International students taking Football 101 at SHAPE
Stars and Stripes October 17, 2012
American football isn’t even close to being the national game of Albania.
But for Argios Kollcaku, a native of the Albanian capital of Tirana who plays fullback-middle linebacker for the SHAPE Spartans, American football is rapidly becoming his game.
“It’s like no other sport I ever played,” said Kollcaku, a 5-foot-9, 179-pound senior who’s playing football for the first time this season. “It’s not a pick-up game like soccer or basketball. You have to take it seriously.”
For his part, Kollcaku, who played soccer and basketball his first two years at SHAPE, takes the game seriously enough to lay down an ultimatum to his parents, who forbade him to play last year.
“They thought it was too dangerous,” Kollcaku said. “This year, I told them, ‘I have to do this.’ ”
Although a neophyte, Kollcaku, 17, knew he wanted to mix it up in the middle even before he reported to his first practice last August.
“I had seen some football,” he said, “and I knew what I wanted to play.
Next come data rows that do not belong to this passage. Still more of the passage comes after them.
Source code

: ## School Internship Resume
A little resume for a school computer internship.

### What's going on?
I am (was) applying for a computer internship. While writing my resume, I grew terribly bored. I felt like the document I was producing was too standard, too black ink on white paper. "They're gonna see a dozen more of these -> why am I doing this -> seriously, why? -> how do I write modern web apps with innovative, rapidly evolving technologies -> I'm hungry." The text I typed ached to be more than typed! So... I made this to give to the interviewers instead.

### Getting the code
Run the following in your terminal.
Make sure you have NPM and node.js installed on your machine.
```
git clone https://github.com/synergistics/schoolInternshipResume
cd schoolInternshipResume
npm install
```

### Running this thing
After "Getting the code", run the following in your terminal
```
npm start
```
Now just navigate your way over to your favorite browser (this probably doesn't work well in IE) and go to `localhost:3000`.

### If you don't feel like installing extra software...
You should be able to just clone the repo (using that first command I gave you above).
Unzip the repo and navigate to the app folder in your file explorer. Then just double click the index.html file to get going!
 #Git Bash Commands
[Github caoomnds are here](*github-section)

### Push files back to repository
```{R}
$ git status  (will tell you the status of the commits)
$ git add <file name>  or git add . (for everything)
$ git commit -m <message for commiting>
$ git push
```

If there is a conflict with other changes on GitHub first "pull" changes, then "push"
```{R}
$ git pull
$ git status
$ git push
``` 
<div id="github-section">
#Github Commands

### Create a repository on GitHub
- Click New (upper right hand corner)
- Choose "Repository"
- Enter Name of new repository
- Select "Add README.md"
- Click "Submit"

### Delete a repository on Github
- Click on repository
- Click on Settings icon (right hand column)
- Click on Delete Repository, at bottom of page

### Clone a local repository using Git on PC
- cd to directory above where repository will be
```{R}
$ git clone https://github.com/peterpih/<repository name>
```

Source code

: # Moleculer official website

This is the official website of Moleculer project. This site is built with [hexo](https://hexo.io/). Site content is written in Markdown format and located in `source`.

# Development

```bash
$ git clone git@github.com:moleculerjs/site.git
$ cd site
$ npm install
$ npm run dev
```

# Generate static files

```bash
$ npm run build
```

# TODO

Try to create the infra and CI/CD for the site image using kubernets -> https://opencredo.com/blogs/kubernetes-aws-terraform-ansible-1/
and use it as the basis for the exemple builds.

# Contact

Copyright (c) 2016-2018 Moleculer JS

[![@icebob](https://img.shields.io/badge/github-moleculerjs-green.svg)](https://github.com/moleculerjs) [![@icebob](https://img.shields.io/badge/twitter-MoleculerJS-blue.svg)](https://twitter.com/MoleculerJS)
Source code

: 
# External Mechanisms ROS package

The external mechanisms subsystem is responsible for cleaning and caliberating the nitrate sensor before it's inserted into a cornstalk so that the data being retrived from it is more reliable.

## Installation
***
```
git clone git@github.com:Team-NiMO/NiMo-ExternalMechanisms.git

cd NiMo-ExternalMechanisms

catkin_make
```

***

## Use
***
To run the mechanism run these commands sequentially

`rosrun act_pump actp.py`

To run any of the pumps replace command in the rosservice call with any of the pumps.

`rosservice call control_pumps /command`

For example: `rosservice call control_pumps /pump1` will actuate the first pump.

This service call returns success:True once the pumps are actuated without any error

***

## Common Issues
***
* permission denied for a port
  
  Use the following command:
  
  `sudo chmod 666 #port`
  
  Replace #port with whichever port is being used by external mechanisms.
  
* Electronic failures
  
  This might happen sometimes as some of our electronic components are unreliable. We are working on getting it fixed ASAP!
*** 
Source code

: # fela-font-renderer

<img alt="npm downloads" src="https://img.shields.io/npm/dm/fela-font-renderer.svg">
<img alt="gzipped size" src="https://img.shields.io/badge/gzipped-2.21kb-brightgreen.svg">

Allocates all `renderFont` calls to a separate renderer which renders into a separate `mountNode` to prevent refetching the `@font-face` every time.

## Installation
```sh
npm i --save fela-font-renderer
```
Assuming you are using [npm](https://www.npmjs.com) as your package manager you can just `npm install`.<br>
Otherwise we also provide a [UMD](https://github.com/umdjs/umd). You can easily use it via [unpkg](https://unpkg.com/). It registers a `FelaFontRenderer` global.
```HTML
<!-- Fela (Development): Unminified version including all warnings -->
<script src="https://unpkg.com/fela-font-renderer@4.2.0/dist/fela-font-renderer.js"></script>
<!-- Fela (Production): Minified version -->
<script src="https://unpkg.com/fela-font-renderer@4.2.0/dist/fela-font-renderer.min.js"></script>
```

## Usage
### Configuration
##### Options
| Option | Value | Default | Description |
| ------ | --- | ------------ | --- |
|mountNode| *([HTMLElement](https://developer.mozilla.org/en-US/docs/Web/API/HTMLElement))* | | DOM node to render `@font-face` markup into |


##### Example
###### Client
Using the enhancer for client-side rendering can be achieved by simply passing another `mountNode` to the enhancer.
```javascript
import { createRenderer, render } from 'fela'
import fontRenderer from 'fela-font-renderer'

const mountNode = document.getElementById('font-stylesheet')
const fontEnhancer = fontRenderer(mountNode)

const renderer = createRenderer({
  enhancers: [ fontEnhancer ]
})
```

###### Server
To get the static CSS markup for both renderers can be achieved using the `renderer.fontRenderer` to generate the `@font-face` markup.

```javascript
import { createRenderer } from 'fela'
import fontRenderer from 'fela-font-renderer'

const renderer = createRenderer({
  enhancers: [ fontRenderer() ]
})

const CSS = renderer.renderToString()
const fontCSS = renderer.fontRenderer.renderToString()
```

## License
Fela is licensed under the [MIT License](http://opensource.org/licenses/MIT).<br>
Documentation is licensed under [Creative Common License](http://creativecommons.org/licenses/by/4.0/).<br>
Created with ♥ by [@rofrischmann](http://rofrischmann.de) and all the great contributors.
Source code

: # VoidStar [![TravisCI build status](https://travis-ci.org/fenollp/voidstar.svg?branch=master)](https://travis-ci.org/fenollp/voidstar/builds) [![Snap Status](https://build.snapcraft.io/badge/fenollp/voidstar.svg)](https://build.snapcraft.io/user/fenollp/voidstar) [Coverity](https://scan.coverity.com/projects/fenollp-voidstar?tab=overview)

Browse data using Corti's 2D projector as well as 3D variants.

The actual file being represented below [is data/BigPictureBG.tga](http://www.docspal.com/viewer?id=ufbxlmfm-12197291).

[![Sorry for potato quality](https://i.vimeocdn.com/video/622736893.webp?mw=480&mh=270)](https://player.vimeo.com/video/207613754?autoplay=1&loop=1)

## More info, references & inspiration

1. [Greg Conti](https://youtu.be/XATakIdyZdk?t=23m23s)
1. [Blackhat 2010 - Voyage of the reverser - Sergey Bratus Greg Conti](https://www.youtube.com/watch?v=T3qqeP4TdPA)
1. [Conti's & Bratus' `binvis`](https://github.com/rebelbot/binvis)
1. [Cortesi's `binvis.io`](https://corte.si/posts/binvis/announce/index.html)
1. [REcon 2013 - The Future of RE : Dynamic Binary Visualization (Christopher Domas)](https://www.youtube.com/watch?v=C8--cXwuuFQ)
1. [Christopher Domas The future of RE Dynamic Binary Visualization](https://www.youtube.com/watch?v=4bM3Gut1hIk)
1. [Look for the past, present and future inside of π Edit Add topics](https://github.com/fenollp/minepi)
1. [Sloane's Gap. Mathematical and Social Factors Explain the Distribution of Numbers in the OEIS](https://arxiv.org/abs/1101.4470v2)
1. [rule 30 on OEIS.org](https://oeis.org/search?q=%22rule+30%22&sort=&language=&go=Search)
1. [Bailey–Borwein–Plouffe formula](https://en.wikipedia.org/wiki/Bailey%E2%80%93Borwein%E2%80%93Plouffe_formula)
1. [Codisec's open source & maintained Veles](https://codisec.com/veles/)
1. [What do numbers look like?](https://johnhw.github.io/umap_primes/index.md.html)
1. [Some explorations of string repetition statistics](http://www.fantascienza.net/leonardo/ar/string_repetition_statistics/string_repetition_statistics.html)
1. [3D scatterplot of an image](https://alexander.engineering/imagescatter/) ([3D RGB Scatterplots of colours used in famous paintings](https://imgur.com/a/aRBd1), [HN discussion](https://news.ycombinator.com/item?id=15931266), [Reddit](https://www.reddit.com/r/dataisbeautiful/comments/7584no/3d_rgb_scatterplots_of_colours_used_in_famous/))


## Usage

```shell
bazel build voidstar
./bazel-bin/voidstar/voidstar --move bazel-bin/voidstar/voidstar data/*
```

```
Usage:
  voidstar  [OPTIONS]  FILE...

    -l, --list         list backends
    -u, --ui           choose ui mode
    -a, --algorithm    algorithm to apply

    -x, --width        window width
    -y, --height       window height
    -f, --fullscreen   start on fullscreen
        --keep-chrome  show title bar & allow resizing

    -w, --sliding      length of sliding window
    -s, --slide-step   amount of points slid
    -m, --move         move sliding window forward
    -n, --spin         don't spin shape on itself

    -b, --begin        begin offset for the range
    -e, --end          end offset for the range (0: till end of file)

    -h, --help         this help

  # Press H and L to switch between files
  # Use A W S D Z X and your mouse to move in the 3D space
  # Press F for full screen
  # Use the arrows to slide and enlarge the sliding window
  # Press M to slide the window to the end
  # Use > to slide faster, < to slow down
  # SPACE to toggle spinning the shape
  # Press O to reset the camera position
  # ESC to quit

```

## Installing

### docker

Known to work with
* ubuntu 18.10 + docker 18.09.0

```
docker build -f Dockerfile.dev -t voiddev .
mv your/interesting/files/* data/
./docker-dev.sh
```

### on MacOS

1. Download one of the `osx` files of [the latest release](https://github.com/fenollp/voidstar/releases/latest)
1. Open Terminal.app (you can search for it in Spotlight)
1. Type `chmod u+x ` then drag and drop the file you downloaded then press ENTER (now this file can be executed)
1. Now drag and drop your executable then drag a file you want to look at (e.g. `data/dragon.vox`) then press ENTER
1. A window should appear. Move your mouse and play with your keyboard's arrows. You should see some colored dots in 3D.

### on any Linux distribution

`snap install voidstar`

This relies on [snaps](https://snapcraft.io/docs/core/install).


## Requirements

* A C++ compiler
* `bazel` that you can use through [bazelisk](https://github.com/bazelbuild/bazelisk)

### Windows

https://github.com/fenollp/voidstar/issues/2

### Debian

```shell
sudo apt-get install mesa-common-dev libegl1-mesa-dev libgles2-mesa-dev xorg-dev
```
I wanted to be a fullback because you have to be tough.”
When Kollcaku reported to that first practice, he wasn’t the only international player there. Seventeen of the 51 players on the 2012 Spartan roster are non-Americans. They represent no fewer than nine European countries and, in the person of junior Eimad Ismail, a 5-9, 167-pound offensive guard-nose guard, the Kingdom of Jordan.
“Moat of them had never played football before,” SHAPE coach Kenny Potter said of his internationals. “Our job as coaches was taking the skills they had developed from playing soccer and rugby and turn those skill sets to American football.”
Seven Spaniards, whose speed impressed Potter, make up the largest international contingent on the squad. Three Norwegians and a Dane represent Scandinavia; Kollcaku, Slovenian Kristjan Lozar and Macedonian Antonio Chonevski form the Balkan element of the team, which is rounded out with a Slovakian and a German, both linemen.
The situation calls for creativity from Potter and his staff of seven volunteer assistants, who together have more than 106 years of experience, Potter said.
Not the least of the challenges is language.
“We speak football-ese,” Potter said. “We’ll go over something with the ones who speak good English, and they pass the word to the other players. The internationals listen carefully. They really want to learn.”
For Kollcaku, the team’s leading rusher of whom Potter said, “has taken to football like you wouldn’t believe,” the learning process started at ground level and went up from there. In the first five football games of his life, Kollcaku is averaging 5.32 yards per carry, and has racked up 19 solo tackles, 12 assists, a sack, a tipped pass and a forced fumble.
“The coaches took us step by step,” Kollcaku said. “In the beginning, it was learning how to wear your pads and helmet. Then we had to get used to the hitting.”
After that, it was passing along the intricacies of the game, few of which are instinctive.
“One of my Spaniards told me,” Potter said, “‘I enjoy it, but there are so many rules.’ ”
The internationals must like their first taste of American football.
“Here’s what fascinates me,” said Potter, who’s relishing this year’s coaching process. “We had 51 come out for football, and we still have 51 out.”
Winning helps. The Spartans are taking a 3-1-1 overall record and 3-1 Division II-North record into Saturday’s game against visiting International School of Brussels, and a victory would land them in the following week’s European Division II semifinals.
Win or lose, however, Kollcaku has found a new athletic favorite.
“I’ve played more basketball,” he said, “but I like football best.”